Remove non-ASCII characters from string

Question

I'm getting strange characters when pulling data from a website:

Â

How can I remove anything that isn't a non-extended ASCII character?

A more appropriate question can be found here: PHP - replace all non-alphanumeric chars for all languages supported

What do you mean when you say non-ascii, `Â` is an ascii character (#194) — Drew Galbraith, Jan 08 '12 at 22:30
oh. well, I mean things like letters and characters such as $(#*@. I don't know how to explain it other than I only want characters you'd be able to type on your keyboard. — LordZardeck, Jan 08 '12 at 22:32
I can type "あいうえお" on *my* keyboard... Maybe you just have an *encoding problem* and should interpret the text in the right encoding instead of removing things? — deceze, Jan 08 '12 at 22:52
as an added note, you can run into this on some data as a pair with 194 followed by 160 which is the result of a cut/paste and unicode mangling of the HTML — Scott, Jun 01 '16 at 15:29
Â is a ***signature*** start of a ***[UTF-8](https://en.wikipedia.org/wiki/UTF-8) sequence*** (0xC2, octal 302, decimal 194).

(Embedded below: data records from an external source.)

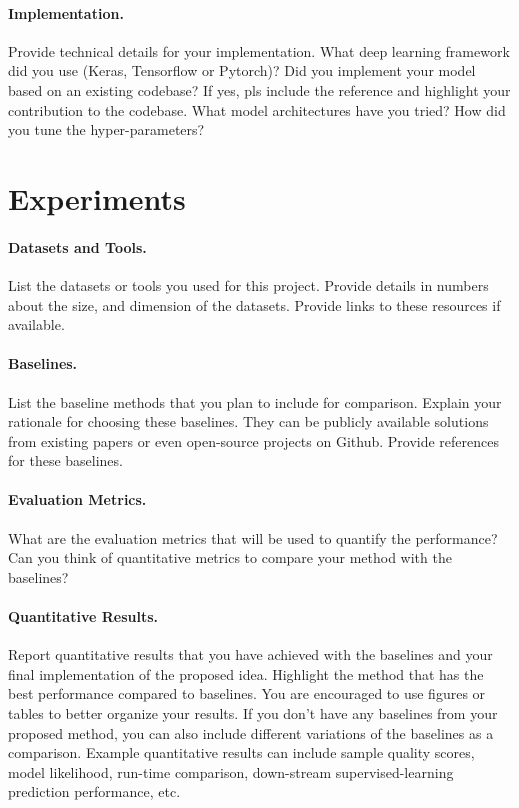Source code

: \documentclass{article}
\newcommand{\new}[1]{{\color{red} #1}}
\begin{document}
\paragraph{Implementation.}
Provide technical details for your implementation. What deep learning framework did you use (Keras, Tensorflow or Pytorch)? Did you implement your model based on an existing codebase? If yes, pls include the reference and highlight your contribution to the codebase. What model architectures have you tried? How did you tune the hyper-parameters?


\section{Experiments}
\paragraph{Datasets and Tools.}
List the datasets or tools  you used for this project. {\color{red}{Only describe the datasets that you have used in the experiments.}} Provide details in numbers about the size, and dimension of the datasets. Provide links to these resources if available.

\paragraph{Baselines.}
List the  baseline methods  that you plan to include for comparison. Explain your rationale for choosing these baselines. They can be publicly available solutions from existing papers or even open-source projects on Github. Provide references for these baselines. 
{
\color{red}{
\begin{itemize}
    \item Baseline 1 [reference]: 1-2 sentences summary of the baseline.
    \item Baseline 2 [reference]:1-2 sentences summary of the baseline.
    \item $\dots$
\end{itemize}
}
}

\paragraph{Evaluation Metrics.}
What are the evaluation metrics that will be used to quantify the performance? Can you think of quantitative metrics to compare your method with the baselines? 

\paragraph{Quantitative Results.}
Report  quantitative results that you have achieved with the baselines and your \new{final} implementation of the proposed idea. Highlight the method that has the best performance \new{compared to baselines}. You are encouraged to use figures or tables to better organize  your results. If you don't have any baselines from your proposed method, you can also include different variations of the baselines as a comparison. \new{Example quantitative results can include sample quality scores, model likelihood, run-time comparison, down-stream supervised-learning prediction performance, etc.}
\end{document}
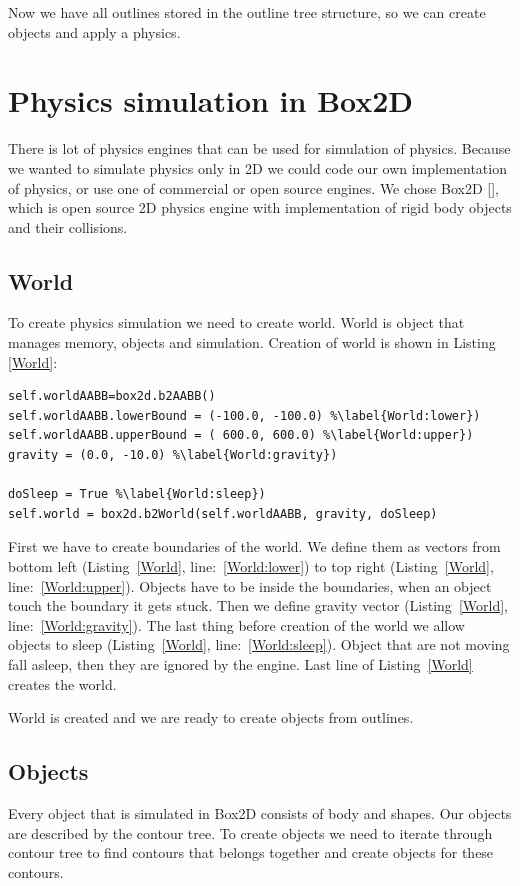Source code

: \documentclass{ifacconf}
\begin{document}
Now we have all outlines stored in the outline tree structure, so we can create
objects and apply a physics.

\section{Physics simulation in Box2D}
There is lot of physics engines that can be used for simulation of physics.
Because we wanted to simulate physics only in 2D we could code our own
implementation of physics, or use one of commercial or open source engines. We
chose Box2D [\cite{GameEngines}], which is open source 2D physics engine with
implementation of rigid body objects and their collisions.
\subsection{World}
To create physics simulation we need to create world. World is object that
manages memory, objects and simulation. Creation of world is shown in Listing
\ref{World}:
\begin{lstlisting}[caption=Creation of Box2D world,label=World]
self.worldAABB=box2d.b2AABB()
self.worldAABB.lowerBound = (-100.0, -100.0) %\label{World:lower})
self.worldAABB.upperBound = ( 600.0, 600.0)	%\label{World:upper})
gravity = (0.0, -10.0) %\label{World:gravity})

doSleep = True %\label{World:sleep})
self.world = box2d.b2World(self.worldAABB, gravity, doSleep)
\end{lstlisting}
First we have to create boundaries of the world. We define them as vectors from
bottom left (Listing~\ref{World}, line:~\ref{World:lower}) to top right
(Listing~\ref{World}, line:~\ref{World:upper}). Objects have to be inside the
boundaries, when an object touch the boundary it gets stuck. Then we define
gravity vector (Listing~\ref{World}, line:~\ref{World:gravity}). The last
thing before creation of the world we allow objects to
sleep (Listing~\ref{World}, line:~\ref{World:sleep}). Object that are not moving
fall asleep, then they are ignored by the engine. Last line of
Listing~\ref{World} creates the world.

World is created and we are ready to create objects from outlines.

\subsection{Objects}
Every object that is simulated in Box2D consists of body and shapes. Our objects
are described by the contour tree. To create objects we need to iterate
through contour tree to find contours that belongs together and create
objects for these contours.
\end{document}
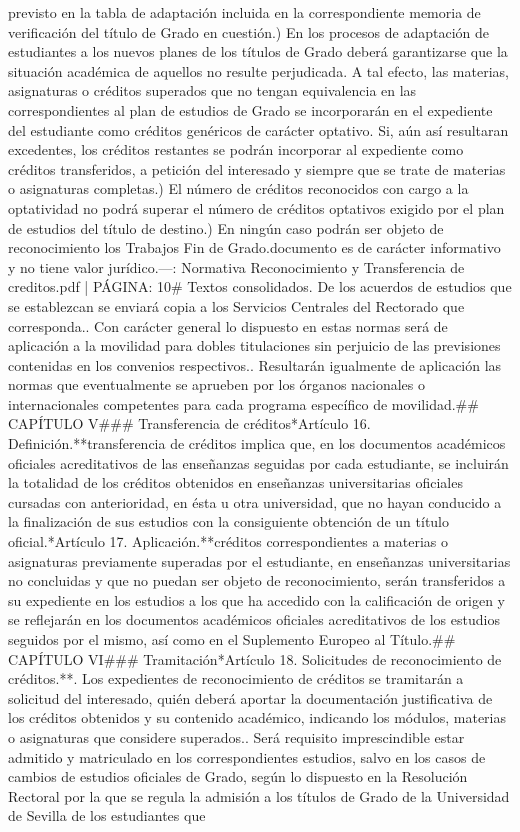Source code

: \documentclass{article}
\begin{document}
\begin{itemize}
previsto en la tabla de adaptación incluida en la correspondiente memoria de verificación del título de Grado en cuestión.\n{}) En los procesos de adaptación de estudiantes a los nuevos planes de los títulos de Grado deberá garantizarse que la situación académica de aquellos no resulte perjudicada. A tal efecto, las materias, asignaturas o créditos superados que no tengan equivalencia en las correspondientes al plan de estudios de Grado se incorporarán en el expediente del estudiante como créditos genéricos de carácter optativo. Si, aún así resultaran excedentes, los créditos restantes se podrán incorporar al expediente como créditos transferidos, a petición del interesado y siempre que se trate de materias o asignaturas completas.\n{}) El número de créditos reconocidos con cargo a la optatividad no podrá superar el número de créditos optativos exigido por el plan de estudios del título de destino.\n{}) En ningún caso podrán ser objeto de reconocimiento los Trabajos Fin de Grado.\n\nEste documento es de carácter informativo y no tiene valor jurídico.\n\n---\n\nFUENTE: Normativa Reconocimiento y Transferencia de creditos.pdf | PÁGINA: 10\n# Textos consolidados\n{}. De los acuerdos de estudios que se establezcan se enviará copia a los Servicios Centrales del Rectorado que corresponda.. Con carácter general lo dispuesto en estas normas será de aplicación a la movilidad para dobles titulaciones sin perjuicio de las previsiones contenidas en los convenios respectivos.. Resultarán igualmente de aplicación las normas que eventualmente se aprueben por los órganos nacionales o internacionales competentes para cada programa específico de movilidad.\n\n## CAPÍTULO V\n### Transferencia de créditos\n**Artículo 16. Definición.**\nLa transferencia de créditos implica que, en los documentos académicos oficiales acreditativos de las enseñanzas seguidas por cada estudiante, se incluirán la totalidad de los créditos obtenidos en enseñanzas universitarias oficiales cursadas con anterioridad, en ésta u otra universidad, que no hayan conducido a la finalización de sus estudios con la consiguiente obtención de un título oficial.\n\n**Artículo 17. Aplicación.**\nLos créditos correspondientes a materias o asignaturas previamente superadas por el estudiante, en enseñanzas universitarias no concluidas y que no puedan ser objeto de reconocimiento, serán transferidos a su expediente en los estudios a los que ha accedido con la calificación de origen y se reflejarán en los documentos académicos oficiales acreditativos de los estudios seguidos por el mismo, así como en el Suplemento Europeo al Título.\n\n## CAPÍTULO VI\n### Tramitación\n**Artículo 18. Solicitudes de reconocimiento de créditos.**. Los expedientes de reconocimiento de créditos se tramitarán a solicitud del interesado, quién deberá aportar la documentación justificativa de los créditos obtenidos y su contenido académico, indicando los módulos, materias o asignaturas que considere superados.. Será requisito imprescindible estar admitido y matriculado en los correspondientes estudios, salvo en los casos de cambios de estudios oficiales de Grado, según lo dispuesto en la Resolución Rectoral por la que se regula la admisión a los títulos de Grado de la Universidad de Sevilla de los estudiantes que 
\end{itemize}
\end{document}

Another is (0xE2, octal 342, decimal 226). See e.g. code page [Windows-1252](https://en.wikipedia.org/wiki/Windows-1252#Codepage_layout) or [ISO 8859-1](https://en.wikipedia.org/wiki/ISO/IEC_8859-1#Code_page_layout). — Peter Mortensen, May 03 '23 at 14:38
For example, 342 200 234 (octal) → 0xE2 0x80 0x9C (hexadecimal) → UTF-8 sequence for Unicode code point U+201C ([LEFT DOUBLE QUOTATION MARK](https://www.utf8-chartable.de/unicode-utf8-table.pl?start=8192&number=128)). Most are three bytes, but there is also the very common 302 240 (octal) → 0xC2 0xA0 (hexadecimal) → UTF-8 sequence for Unicode code point U+00A0 ([NO-BREAK SPACE](https://www.utf8-chartable.de/unicode-utf8-table.pl?start=156&number=128)). — Peter Mortensen, May 03 '23 at 14:38

Chris Bornhoft · Accepted Answer · 2018-03-05T15:06:35.130

124

A regex replace would be the best option. Using $str as an example string and matching it using :print:, which is a POSIX Character Class:

$str = 'aAÂ';
$str = preg_replace('/[[:^print:]]/', '', $str); // should be aA

What :print: does is look for all printable characters. The reverse, :^print:, looks for all non-printable characters. Any characters that are not part of the current character set will be removed.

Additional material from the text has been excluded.